CVE-2023-28444: 
JavaScript vulnerability analysis and mitigation

CVE-2023-28444 affects angular-server-side-configuration, a package that helps configure Angular applications at runtime via environment variables. The vulnerability was discovered in versions 15.0.0 to 15.1.0 and disclosed on March 24, 2023. The issue occurs in monorepo setups where environment variables intended for backend services could be exposed through the frontend application (GitHub Advisory).

The vulnerability stems from the package's environment variable detection mechanism. During build time, the package scans TypeScript (.ts) files for environment variables and writes them to a ngssc.json file. In version 15.0.0, the detection scope was widened to search the entire project relative to the angular.json file. This change could result in backend environment variables being detected and subsequently exposed via the application's index.html file. The vulnerability has a CVSS v3.1 score of 9.9 CRITICAL with vector string CVSS:3.1/AV:N/AC:L/PR:N/UI:N/S:C/C:H/I:L/A:L (GitHub Advisory).

The vulnerability primarily affects monorepo setups where both frontend and backend components are present. It could lead to the exposure of sensitive environment variables intended for backend services through the frontend application's index.html file. Notably, this vulnerability has no impact on plain Angular projects without backend components (NVD).

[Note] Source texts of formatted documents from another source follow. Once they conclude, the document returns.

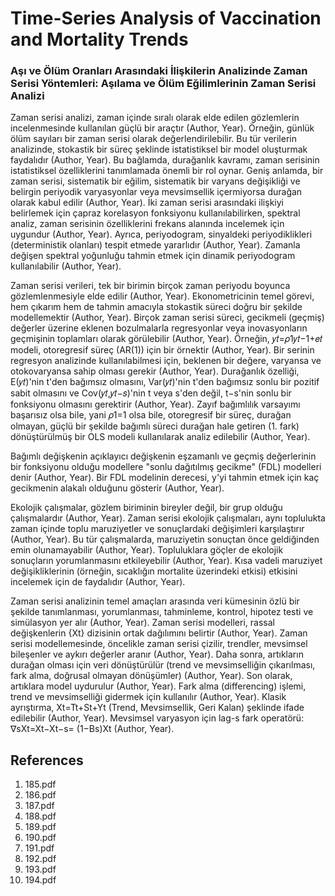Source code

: # Time-Series Analysis of Vaccination and Mortality Trends

### Aşı ve Ölüm Oranları Arasındaki İlişkilerin Analizinde Zaman Serisi Yöntemleri: Aşılama ve Ölüm Eğilimlerinin Zaman Serisi Analizi

Zaman serisi analizi, zaman içinde sıralı olarak elde edilen gözlemlerin incelenmesinde kullanılan güçlü bir araçtır (Author, Year). Örneğin, günlük ölüm sayıları bir zaman serisi olarak değerlendirilebilir. Bu tür verilerin analizinde, stokastik bir süreç şeklinde istatistiksel bir model oluşturmak faydalıdır (Author, Year). Bu bağlamda, durağanlık kavramı, zaman serisinin istatistiksel özelliklerini tanımlamada önemli bir rol oynar. Geniş anlamda, bir zaman serisi, sistematik bir eğilim, sistematik bir varyans değişikliği ve belirgin periyodik varyasyonlar veya mevsimsellik içermiyorsa durağan olarak kabul edilir (Author, Year). İki zaman serisi arasındaki ilişkiyi belirlemek için çapraz korelasyon fonksiyonu kullanılabilirken, spektral analiz, zaman serisinin özelliklerini frekans alanında incelemek için uygundur (Author, Year). Ayrıca, periyodogram, sinyaldeki periyodiklikleri (deterministik olanları) tespit etmede yararlıdır (Author, Year). Zamanla değişen spektral yoğunluğu tahmin etmek için dinamik periyodogram kullanılabilir (Author, Year).

Zaman serisi verileri, tek bir birimin birçok zaman periyodu boyunca gözlemlenmesiyle elde edilir (Author, Year). Ekonometricinin temel görevi, hem çıkarım hem de tahmin amacıyla stokastik süreci doğru bir şekilde modellemektir (Author, Year). Birçok zaman serisi süreci, gecikmeli (geçmiş) değerler üzerine eklenen bozulmalarla regresyonlar veya inovasyonların geçmişinin toplamları olarak görülebilir (Author, Year). Örneğin,  𝑦𝑡=𝜌1𝑦𝑡−1+𝑒𝑡 modeli, otoregresif süreç (AR(1)) için bir örnektir (Author, Year). Bir serinin regresyon analizinde kullanılabilmesi için, beklenen bir değere, varyansa ve otokovaryansa sahip olması gerekir (Author, Year). Durağanlık özelliği, E(𝑦𝑡)'nin t'den bağımsız olmasını, Var(𝑦𝑡)'nin t'den bağımsız sonlu bir pozitif sabit olmasını ve Cov(𝑦𝑡,𝑦𝑡−𝑠)'nin t veya s'den değil, t−s'nin sonlu bir fonksiyonu olmasını gerektirir (Author, Year). Zayıf bağımlılık varsayımı başarısız olsa bile, yani 𝜌1=1 olsa bile, otoregresif bir süreç, durağan olmayan, güçlü bir şekilde bağımlı süreci durağan hale getiren (1. fark) dönüştürülmüş bir OLS modeli kullanılarak analiz edilebilir (Author, Year).

Bağımlı değişkenin açıklayıcı değişkenin eşzamanlı ve geçmiş değerlerinin bir fonksiyonu olduğu modellere "sonlu dağıtılmış gecikme" (FDL) modelleri denir (Author, Year). Bir FDL modelinin derecesi, y'yi tahmin etmek için kaç gecikmenin alakalı olduğunu gösterir (Author, Year).

Ekolojik çalışmalar, gözlem biriminin bireyler değil, bir grup olduğu çalışmalardır (Author, Year). Zaman serisi ekolojik çalışmaları, aynı toplulukta zaman içinde toplu maruziyetler ve sonuçlardaki değişimleri karşılaştırır (Author, Year). Bu tür çalışmalarda, maruziyetin sonuçtan önce geldiğinden emin olunamayabilir (Author, Year). Topluluklara göçler de ekolojik sonuçların yorumlanmasını etkileyebilir (Author, Year). Kısa vadeli maruziyet değişikliklerinin (örneğin, sıcaklığın mortalite üzerindeki etkisi) etkisini incelemek için de faydalıdır (Author, Year).

Zaman serisi analizinin temel amaçları arasında veri kümesinin özlü bir şekilde tanımlanması, yorumlanması, tahminleme, kontrol, hipotez testi ve simülasyon yer alır (Author, Year). Zaman serisi modelleri, rassal değişkenlerin {Xt} dizisinin ortak dağılımını belirtir (Author, Year). Zaman serisi modellemesinde, öncelikle zaman serisi çizilir, trendler, mevsimsel bileşenler ve aykırı değerler aranır (Author, Year). Daha sonra, artıkların durağan olması için veri dönüştürülür (trend ve mevsimselliğin çıkarılması, fark alma, doğrusal olmayan dönüşümler) (Author, Year). Son olarak, artıklara model uydurulur (Author, Year). Fark alma (differencing) işlemi, trend ve mevsimselliği gidermek için kullanılır (Author, Year). Klasik ayrıştırma, Xt=Tt+St+Yt (Trend, Mevsimsellik, Geri Kalan) şeklinde ifade edilebilir (Author, Year). Mevsimsel varyasyon için lag-s fark operatörü: ∇sXt=Xt−Xt−s= (1−Bs)Xt (Author, Year).


## References

1. 185.pdf
2. 186.pdf
3. 187.pdf
4. 188.pdf
5. 189.pdf
6. 190.pdf
7. 191.pdf
8. 192.pdf
9. 193.pdf
10. 194.pdf
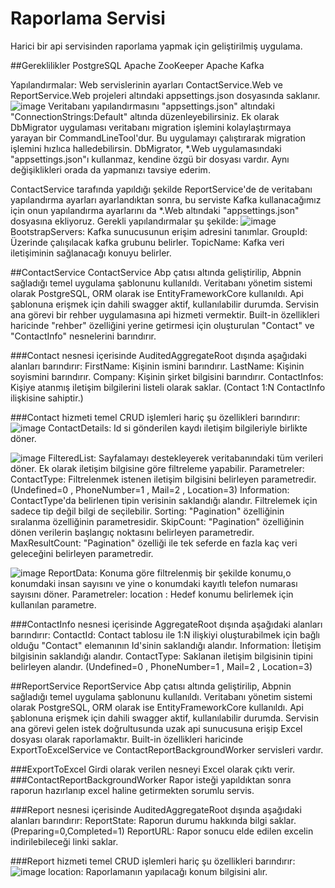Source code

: # Raporlama Servisi
Harici bir api servisinden raporlama yapmak için geliştirilmiş uygulama.

##Gereklilikler
PostgreSQL
Apache ZooKeeper
Apache Kafka

Yapılandırmalar:
Web servislerinin ayarları ContactService.Web ve ReportService.Web projeleri altındaki appsettings.json dosyasında saklanır.
![image](https://user-images.githubusercontent.com/17264859/189953961-48afda3b-3c70-46eb-be53-379e689bf202.png)
Veritabanı yapılandırmasını "appsettings.json" altındaki "ConnectionStrings:Default" altında düzenleyebilirsiniz.
Ek olarak DbMigrator uygulaması veritabanı migration işlemini kolaylaştırmaya yarayan bir CommandLineTool'dur. Bu uygulamayı çalıştırarak migration işlemini hızlıca halledebilirsin. DbMigrator, *.Web uygulamasındaki "appsettings.json"ı kullanmaz, kendine özgü bir dosyası vardır. Aynı değişiklikleri orada da yapmanızı tavsiye ederim.

ContactService tarafında yapıldığı şekilde ReportService'de de veritabanı yapılandırma ayarları ayarlandıktan sonra, bu serviste Kafka kullanacağımız için onun yapılandırma ayarlarını da *.Web altındaki "appsettings.json" dosyasına ekliyoruz. Gerekli yapılandırmalar şu şekilde:
![image](https://user-images.githubusercontent.com/17264859/189965267-20ebbd69-f971-4621-95b8-ee11d9243d6f.png)
BootstrapServers: Kafka sunucusunun erişim adresini tanımlar.
GroupId: Üzerinde çalışılacak kafka grubunu belirler.
TopicName: Kafka veri iletişiminin sağlanacağı konuyu belirler.


##ContactService
ContactService Abp çatısı altında geliştirilip, Abpnin sağladığı temel uygulama şablonunu kullanıldı. Veritabanı yönetim sistemi olarak PostgreSQL, ORM olarak ise EntityFrameworkCore kullanıldı. Api şablonuna erişmek için dahili swagger aktif, kullanılabilir durumda. Servisin ana görevi bir rehber uygulamasına api hizmeti vermektir. Built-in özellikleri haricinde "rehber" özelliğini yerine getirmesi için oluşturulan "Contact" ve "ContactInfo" nesnelerini barındırır.

###Contact nesnesi içerisinde AuditedAggregateRoot dışında aşağıdaki alanları barındırır:
FirstName: Kişinin ismini barındırır.
LastName: Kişinin soyismini barındırır.
Company: Kişinin şirket bilgisini barındırır.
ContactInfos: Kişiye atanmış iletişim bilgilerini listeli olarak saklar. (Contact 1:N ContactInfo ilişkisine sahiptir.)

###Contact hizmeti temel CRUD işlemleri hariç şu özellikleri barındırır:
![image](https://user-images.githubusercontent.com/17264859/189942177-be8afa7a-8dcb-490c-ae5c-a88fba4825cf.png)
ContactDetails: Id si gönderilen kaydı iletişim bilgileriyle birlikte döner.

![image](https://user-images.githubusercontent.com/17264859/189945770-f465bba9-d820-4c52-a228-ec7d9960cd9d.png)
FilteredList: Sayfalamayı destekleyerek veritabanındaki tüm verileri döner. Ek olarak iletişim bilgisine göre filtreleme yapabilir.
Parametreler:
ContactType: Filtrelenmek istenen iletişim bilgisini belirleyen parametredir. (Undefined=0 , PhoneNumber=1 , Mail=2 , Location=3)
Information: ContactType'da belirlenen tipin verisinin saklandığı alandır. Filtrelemek için sadece tip değil bilgi de seçilebilir.
Sorting: "Pagination" özelliğinin sıralanma özelliğinin parametresidir.
SkipCount: "Pagination" özelliğinin dönen verilerin başlangıç noktasını belirleyen parametredir.
MaxResultCount: "Pagination" özelliği ile tek seferde en fazla kaç veri geleceğini belirleyen parametredir.

![image](https://user-images.githubusercontent.com/17264859/189946236-655564b4-164e-4424-870a-420c1fbcc5fe.png)
ReportData: Konuma göre filtrelenmiş bir şekilde konumu,o konumdaki insan sayısını ve yine o konumdaki kayıtlı telefon numarası sayısını döner.
Parametreler:
location : Hedef konumu belirlemek için kullanılan parametre.

###ContactInfo nesnesi içerisinde AggregateRoot dışında aşağıdaki alanları barındırır:
ContactId: Contact tablosu ile 1:N ilişkiyi oluşturabilmek için bağlı olduğu "Contact" elemanının Id'sinin saklandığı alandır.
Information: İletişim bilgisinin saklandığı alandır.
ContactType: Saklanan iletişim bilgisinin tipini belirleyen alandır. (Undefined=0 , PhoneNumber=1 , Mail=2 , Location=3)

##ReportService
ReportService Abp çatısı altında geliştirilip, Abpnin sağladığı temel uygulama şablonunu kullanıldı. Veritabanı yönetim sistemi olarak PostgreSQL, ORM olarak ise EntityFrameworkCore kullanıldı. Api şablonuna erişmek için dahili swagger aktif, kullanılabilir durumda. Servisin ana görevi gelen istek doğrultusunda uzak api sunucusuna erişip Excel dosyası olarak raporlamaktır. Built-in özellikleri haricinde  ExportToExcelService ve ContactReportBackgroundWorker servisleri vardır.

###ExportToExcel
Girdi olarak verilen nesneyi Excel olarak çıktı verir.
###ContactReportBackgroundWorker
Rapor isteği yapıldıktan sonra raporun hazırlanıp excel haline getirmekten sorumlu servis.

###Report nesnesi içerisinde AuditedAggregateRoot dışında aşağıdaki alanları barındırır:
ReportState: Raporun durumu hakkında bilgi saklar. (Preparing=0,Completed=1)
ReportURL: Rapor sonucu elde edilen excelin indirilebileceği linki saklar.

###Report hizmeti temel CRUD işlemleri hariç şu özellikleri barındırır:
![image](https://user-images.githubusercontent.com/17264859/189976316-7724d227-5067-4325-b3c1-39b6b3b1e492.png)
location: Raporlamanın yapılacağı konum bilgisini alır.

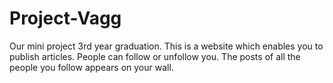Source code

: # Project-Vagg
Our mini project 3rd year graduation. This is a website which enables you to publish articles. People can follow or unfollow you.
The posts of all the people you follow appears on your wall.
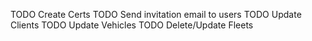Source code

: TODO Create Certs
TODO Send invitation email to users
TODO Update Clients
TODO Update Vehicles
TODO Delete/Update Fleets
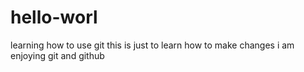 # hello-worl
learning how to use git
this is just to learn how to make changes
i am enjoying git and github
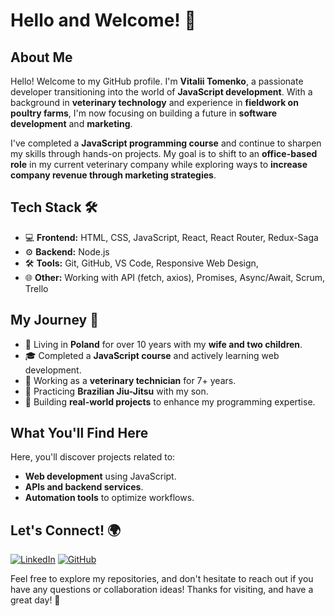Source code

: # Hello and Welcome! 👋

## About Me
Hello! Welcome to my GitHub profile. I'm **Vitalii Tomenko**, a passionate developer transitioning into the world of **JavaScript development**. With a background in **veterinary technology** and experience in **fieldwork on poultry farms**, I'm now focusing on building a future in **software development** and **marketing**.

I've completed a **JavaScript programming course** and continue to sharpen my skills through hands-on projects. My goal is to shift to an **office-based role** in my current veterinary company while exploring ways to **increase company revenue through marketing strategies**.

## Tech Stack 🛠️
- 💻 **Frontend:** HTML, CSS, JavaScript, React, React Router, Redux-Saga
- ⚙️ **Backend:** Node.js  
- 🛠️ **Tools:** Git, GitHub, VS Code, Responsive Web Design, 
- 🌐 **Other:** Working with API (fetch, axios), Promises, Async/Await, Scrum, Trello

## My Journey 🚀
- 🏡 Living in **Poland** for over 10 years with my **wife and two children**.
- 🎓 Completed a **JavaScript course** and actively learning web development.
- 💼 Working as a **veterinary technician** for 7+ years.
- 🥋 Practicing **Brazilian Jiu-Jitsu** with my son.
- 🎯 Building **real-world projects** to enhance my programming expertise.

## What You'll Find Here
Here, you'll discover projects related to:
- **Web development** using JavaScript.
- **APIs and backend services**.
- **Automation tools** to optimize workflows.

## Let's Connect! 🌍
[![LinkedIn](https://img.shields.io/badge/LinkedIn-Connect-blue?style=flat&logo=linkedin)](https://www.linkedin.com/in/vitalii-tomenko-779298302/) 
[![GitHub](https://img.shields.io/badge/GitHub-Follow-black?style=flat&logo=github)](https://github.com/VITALIKXXX)

Feel free to explore my repositories, and don't hesitate to reach out if you have any questions or collaboration ideas! Thanks for visiting, and have a great day! 🚀
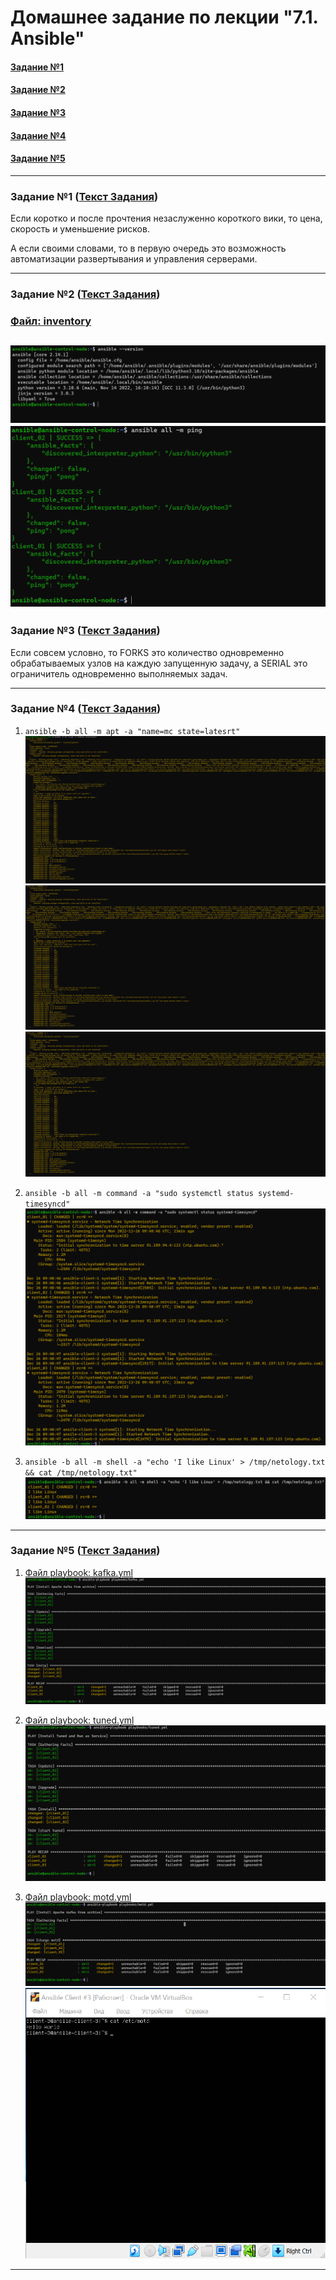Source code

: # Домашнее задание по лекции "7.1. Ansible"

#### [Задание №1](#задание-1-текст-задания)
#### [Задание №2](#задание-2-текст-задания)
#### [Задание №3](#задание-3-текст-задания)
#### [Задание №4](#задание-4-текст-задания)
#### [Задание №5](#задание-5-текст-задания)

---

### Задание №1 ([Текст Задания](https://github.com/netology-code/sdvps-homeworks/blob/main/7-01.md#%D0%B7%D0%B0%D0%B4%D0%B0%D0%BD%D0%B8%D0%B5-1))

Если коротко и после прочтения незаслуженно короткого вики, то цена, скорость и уменьшение рисков.

А если своими словами, то в первую очередь это возможность автоматизации развертывания и управления серверами.

---

### Задание №2 ([Текст Задания](https://github.com/netology-code/sdvps-homeworks/blob/main/7-01.md#%D0%B7%D0%B0%D0%B4%D0%B0%D0%BD%D0%B8%D0%B5-2))

### [Файл: inventory](assets/ansible/hw-35/inventory)

![](assets/images/hw-35/hw-35-2-1.png)
![](assets/images/hw-35/hw-35-2-2.png)
---

### Задание №3 ([Текст Задания](https://github.com/netology-code/sdvps-homeworks/blob/main/7-01.md#%D0%B7%D0%B0%D0%B4%D0%B0%D0%BD%D0%B8%D0%B5-3))

Если совсем условно, то FORKS это количество одновременно обрабатываемых узлов на каждую запущенную задачу, а SERIAL это
ограничитель одновременно выполняемых задач.

---

### Задание №4 ([Текст Задания](https://github.com/netology-code/sdvps-homeworks/blob/main/7-01.md#%D0%B7%D0%B0%D0%B4%D0%B0%D0%BD%D0%B8%D0%B5-4))
1. `ansible -b all -m apt -a "name=mc state=latesrt"`
![](assets/images/hw-35/hw-35-3-1-1.png)
![](assets/images/hw-35/hw-35-3-1-2.png)
![](assets/images/hw-35/hw-35-3-1-3.png)

2. `ansible -b all -m command -a "sudo systemctl status systemd-timesyncd"`
![](assets/images/hw-35/hw-35-3-2-1.png)

3. `ansible -b all -m shell -a "echo 'I like Linux' > /tmp/netology.txt && cat /tmp/netology.txt"`
![](assets/images/hw-35/hw-35-3-3-1.png)
---

### Задание №5 ([Текст Задания](https://github.com/netology-code/sdvps-homeworks/blob/main/7-01.md#%D0%B7%D0%B0%D0%B4%D0%B0%D0%BD%D0%B8%D0%B5-5))

1. [Файл playbook: kafka.yml](assets/ansible/hw-35/playbooks/kafka.yml)
![](assets/images/hw-35/hw-35-5-1.png)

2. [Файл playbook: tuned.yml](assets/ansible/hw-35/playbooks/tuned.yml)
![](assets/images/hw-35/hw-35-5-2.png)

3. [Файл playbook: motd.yml](assets/ansible/hw-35/playbooks/motd.yml)
![](assets/images/hw-35/hw-35-5-3-1.png)
![](assets/images/hw-35/hw-35-5-3-2.png)
---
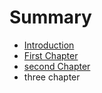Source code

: # Summary

* [Introduction](README.md)
* [First Chapter](chapter1.md)
* [second Chapter](second_chapter.md)
* three chapter

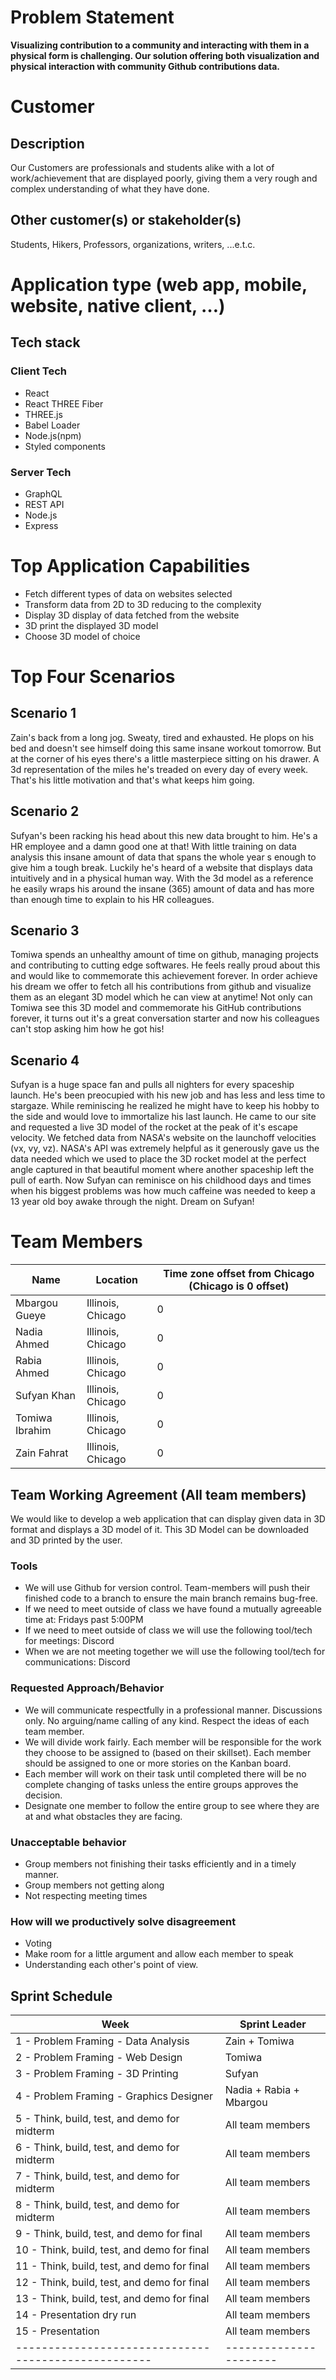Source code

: # Problem Statement

**Visualizing contribution to a community and interacting with them in a physical form is challenging. Our solution offering both visualization and physical interaction with community Github contributions data.**

# Customer

## Description

Our Customers are professionals and students alike with a lot of work/achievement that are displayed poorly, giving them a very rough and complex understanding of what they have done.

## Other customer(s) or stakeholder(s)

Students, Hikers, Professors, organizations, writers, ...e.t.c.

# Application type (web app, mobile, website, native client, …)

## Tech stack

### Client Tech

- React
- React THREE Fiber
- THREE.js
- Babel Loader
- Node.js(npm)
- Styled components

### Server Tech

- GraphQL
- REST API
- Node.js
- Express

# Top Application Capabilities

- Fetch different types of data on websites selected
- Transform data from 2D to 3D reducing to the complexity
- Display 3D display of data fetched from the website
- 3D print the displayed 3D model
- Choose 3D model of choice

# Top Four Scenarios

## Scenario 1

Zain's back from a long jog. Sweaty, tired and exhausted. He plops on his bed and doesn't see himself doing this same insane workout tomorrow. But at the corner of his eyes there's a little masterpiece sitting on his drawer. A 3d representation of the miles he's treaded on every day of every week. That's his little motivation and that's what keeps him going.

## Scenario 2

Sufyan's been racking his head about this new data brought to him. He's a HR employee and a damn good one at that! With little training on data analysis this insane amount of data that spans the whole year s enough to give him a tough break. Luckily he's heard of a website that displays data intuitively and in a physical human way. With the 3d model as a reference he easily wraps his around the insane (365) amount of data and has more than enough time to explain to his HR colleagues.

## Scenario 3

Tomiwa spends an unhealthy amount of time on github, managing projects and contributing to cutting edge softwares. He feels really proud about this and would like to commemorate this achievement forever. In order achieve his dream we offer to fetch all his contributions from github and visualize them as an elegant 3D model which he can view at anytime! Not only can Tomiwa see this 3D model and commemorate his GitHub contributions forever, it turns out it's a great conversation starter and now his colleagues can't stop asking him how he got his!

## Scenario 4

Sufyan is a huge space fan and pulls all nighters for every spaceship launch. He's been preocupied with his new job and has less and less time to stargaze. While reminiscing he realized he might have to keep his hobby to the side and would love to immortalize his last launch. He came to our site and requested a live 3D model of the rocket at the peak of it's escape velocity. We fetched data from NASA's website on the launchoff velocities (vx, vy, vz). NASA's API was extremely helpful as it generously gave us the data needed which we used to place the 3D rocket model at the perfect angle captured in that beautiful moment where another spaceship left the pull of earth. Now Sufyan can reminisce on his childhood days and times when his biggest problems was how much caffeine was needed to keep a 13 year old boy awake through the night. Dream on Sufyan!

# Team Members

| Name |	Location	| Time zone offset from Chicago (Chicago is 0 offset)|
| --- | --- | --- |
| Mbargou Gueye | Illinois, Chicago | 0 |
| Nadia Ahmed | Illinois, Chicago | 0 |
| Rabia Ahmed | Illinois, Chicago | 0 |
| Sufyan Khan | Illinois, Chicago | 0 |
| Tomiwa Ibrahim | Illinois, Chicago | 0 |
| Zain Fahrat | Illinois, Chicago | 0 |

## Team Working Agreement (All team members)

We would like to develop a web application that can display given data in 3D format and displays a 3D model of it. This 3D Model can be downloaded and 3D printed by the user. 

### Tools
- We will use Github for version control. Team-members will push their finished code to a branch to ensure the main branch remains bug-free.
- If we need to meet outside of class we have found a mutually agreeable time at: Fridays past 5:00PM
- If we need to meet outside of class we will use the following tool/tech for meetings: Discord
- When we are not meeting together we will use the following tool/tech for communications: Discord

### Requested Approach/Behavior 
- We will communicate respectfully in a professional manner. Discussions only. No arguing/name calling of any kind. Respect the ideas of each team member.
- We will divide work fairly. Each member will be responsible for the work they choose to be assigned to (based on their skillset). Each member should be assigned to one or more stories on the Kanban board.
- Each member will work on their task until completed there will be no complete changing of tasks unless the entire groups approves the decision.
- Designate one member to follow the entire group to see where they are at and what obstacles they are facing.

### Unacceptable behavior
- Group members not finishing their tasks efficiently and in a timely manner.
- Group members not getting along
- Not respecting meeting times

### How will we productively solve disagreement
- Voting
- Make room for a little argument and allow each member to speak
- Understanding each other's point of view.

## Sprint Schedule

| Week                                                | Sprint Leader |
| --------------------------------------------------- | ---------------------- |
| 1 - Problem Framing -  Data Analysis                | Zain + Tomiwa          |
| 2 - Problem Framing - Web Design                    | Tomiwa                 |
| 3 - Problem Framing - 3D Printing                   | Sufyan                 |
| 4 - Problem Framing -  Graphics Designer            | Nadia + Rabia + Mbargou|
| 5 - Think, build, test, and demo for midterm        | All team members       |
| 6 - Think, build, test, and demo for midterm        | All team members       |
| 7 - Think, build, test, and demo for midterm        | All team members       |
| 8 - Think, build, test, and demo for midterm        | All team members       |
| 9 - Think, build, test, and demo for final          | All team members       |
| 10 - Think, build, test, and demo for final	        | All team members       |
| 11 - Think, build, test, and demo for final         | All team members       |
| 12 - Think, build, test, and demo for final         | All team members       |
| 13 - Think, build, test, and demo for final         | All team members       |
| 14 - Presentation dry run                           | All team members       |
| 15 - Presentation                                   | All team members       |
| --------------------------------------------------- | ---------------------- |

The vulnerability has been patched in version 15.1.0 by introducing a 'searchPattern' option that restricts the detection file range by default to '{sourceRoot}/*/!(server*).ts'. This limits the search to the sourceRoot of the related angular.json project and excludes files with 'server' in their name. As a workaround for affected versions, users can manually edit or create ngssc.json, or run a script after ngssc.json generation (GitHub Advisory).